TASK INPUT:
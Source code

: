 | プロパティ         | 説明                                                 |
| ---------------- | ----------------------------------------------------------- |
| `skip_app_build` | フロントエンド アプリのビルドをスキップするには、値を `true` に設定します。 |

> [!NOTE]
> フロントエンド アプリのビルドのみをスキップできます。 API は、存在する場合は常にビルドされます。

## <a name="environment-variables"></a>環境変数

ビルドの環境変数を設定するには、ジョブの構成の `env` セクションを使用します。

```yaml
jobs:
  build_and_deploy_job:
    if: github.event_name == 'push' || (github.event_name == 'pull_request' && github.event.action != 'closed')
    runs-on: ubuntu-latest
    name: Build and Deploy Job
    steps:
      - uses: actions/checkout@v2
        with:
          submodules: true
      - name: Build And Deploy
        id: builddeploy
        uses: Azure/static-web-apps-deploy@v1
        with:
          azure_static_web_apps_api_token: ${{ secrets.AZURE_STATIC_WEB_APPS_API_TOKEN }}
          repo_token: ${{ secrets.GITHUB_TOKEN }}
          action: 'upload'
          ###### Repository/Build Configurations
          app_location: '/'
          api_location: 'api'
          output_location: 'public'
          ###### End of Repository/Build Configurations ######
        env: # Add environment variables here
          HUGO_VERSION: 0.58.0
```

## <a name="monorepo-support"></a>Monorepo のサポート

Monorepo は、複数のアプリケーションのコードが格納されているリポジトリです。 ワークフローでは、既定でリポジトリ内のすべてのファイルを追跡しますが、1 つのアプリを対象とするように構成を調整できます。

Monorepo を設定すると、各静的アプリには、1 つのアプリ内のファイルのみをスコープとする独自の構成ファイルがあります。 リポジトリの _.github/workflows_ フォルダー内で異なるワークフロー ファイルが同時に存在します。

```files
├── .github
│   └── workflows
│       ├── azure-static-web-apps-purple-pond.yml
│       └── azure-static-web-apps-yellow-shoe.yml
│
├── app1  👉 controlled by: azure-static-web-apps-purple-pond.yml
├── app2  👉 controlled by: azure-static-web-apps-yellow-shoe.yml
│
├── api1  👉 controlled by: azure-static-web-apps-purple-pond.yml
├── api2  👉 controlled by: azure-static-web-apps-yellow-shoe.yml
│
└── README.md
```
* * *
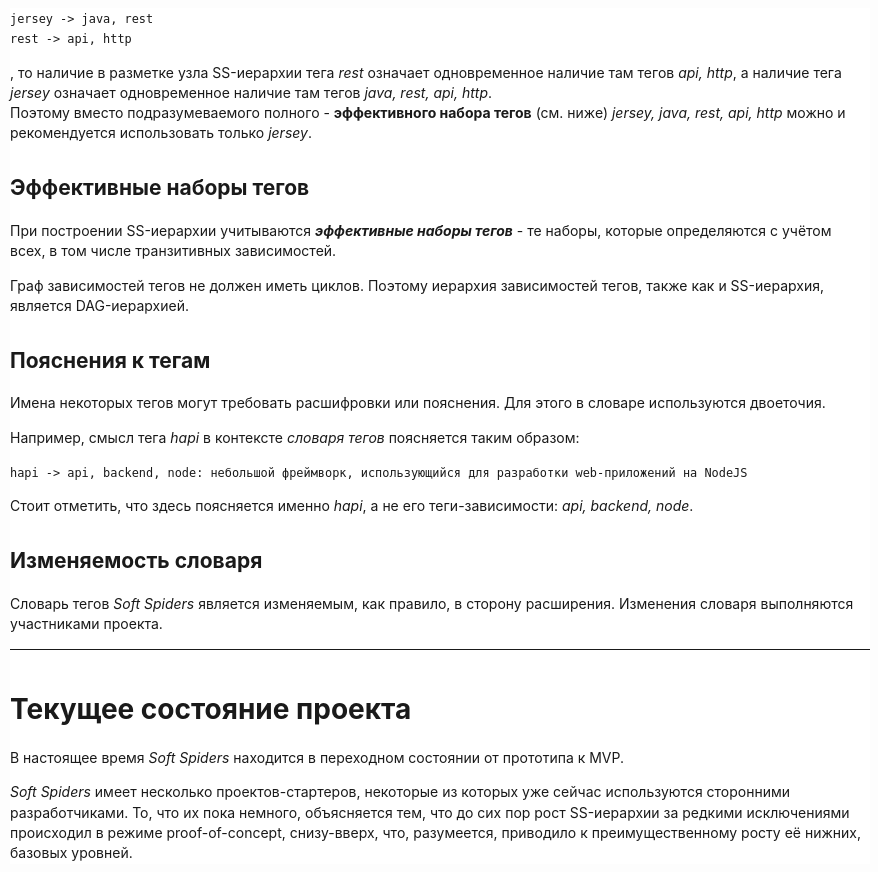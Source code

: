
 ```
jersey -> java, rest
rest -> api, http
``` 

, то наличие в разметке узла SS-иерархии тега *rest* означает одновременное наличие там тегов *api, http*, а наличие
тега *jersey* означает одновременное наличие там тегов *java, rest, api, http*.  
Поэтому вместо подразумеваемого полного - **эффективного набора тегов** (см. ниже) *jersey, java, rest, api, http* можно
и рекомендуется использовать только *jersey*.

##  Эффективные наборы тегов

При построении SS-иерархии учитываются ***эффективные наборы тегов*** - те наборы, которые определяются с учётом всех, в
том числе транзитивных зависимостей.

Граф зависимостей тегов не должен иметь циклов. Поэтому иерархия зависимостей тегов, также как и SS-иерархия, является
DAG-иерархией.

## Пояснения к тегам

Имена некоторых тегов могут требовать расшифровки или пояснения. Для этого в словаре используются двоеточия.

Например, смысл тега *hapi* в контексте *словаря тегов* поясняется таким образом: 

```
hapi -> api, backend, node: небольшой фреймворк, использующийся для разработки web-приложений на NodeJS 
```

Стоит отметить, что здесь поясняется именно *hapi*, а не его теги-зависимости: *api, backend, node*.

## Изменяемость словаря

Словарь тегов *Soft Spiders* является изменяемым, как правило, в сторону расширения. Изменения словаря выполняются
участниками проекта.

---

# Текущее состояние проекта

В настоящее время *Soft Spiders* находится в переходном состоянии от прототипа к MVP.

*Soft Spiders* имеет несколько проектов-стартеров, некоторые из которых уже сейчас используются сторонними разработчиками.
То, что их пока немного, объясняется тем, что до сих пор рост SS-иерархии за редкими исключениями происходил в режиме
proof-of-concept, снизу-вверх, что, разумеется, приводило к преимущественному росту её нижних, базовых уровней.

WHAT YOU WILL DO: Going back to the entries above, set down exactly the lines that begin at the one with "Стоит отметить, что" and end at the one with "proof-of-concept, снизу-вверх, что, разумеется, приводило", both included, and nothing else.

RESPONSE:
Стоит отметить, что здесь поясняется именно *hapi*, а не его теги-зависимости: *api, backend, node*.

## Изменяемость словаря

Словарь тегов *Soft Spiders* является изменяемым, как правило, в сторону расширения. Изменения словаря выполняются
участниками проекта.

---

# Текущее состояние проекта

В настоящее время *Soft Spiders* находится в переходном состоянии от прототипа к MVP.

*Soft Spiders* имеет несколько проектов-стартеров, некоторые из которых уже сейчас используются сторонними разработчиками.
То, что их пока немного, объясняется тем, что до сих пор рост SS-иерархии за редкими исключениями происходил в режиме
proof-of-concept, снизу-вверх, что, разумеется, приводило к преимущественному росту её нижних, базовых уровней.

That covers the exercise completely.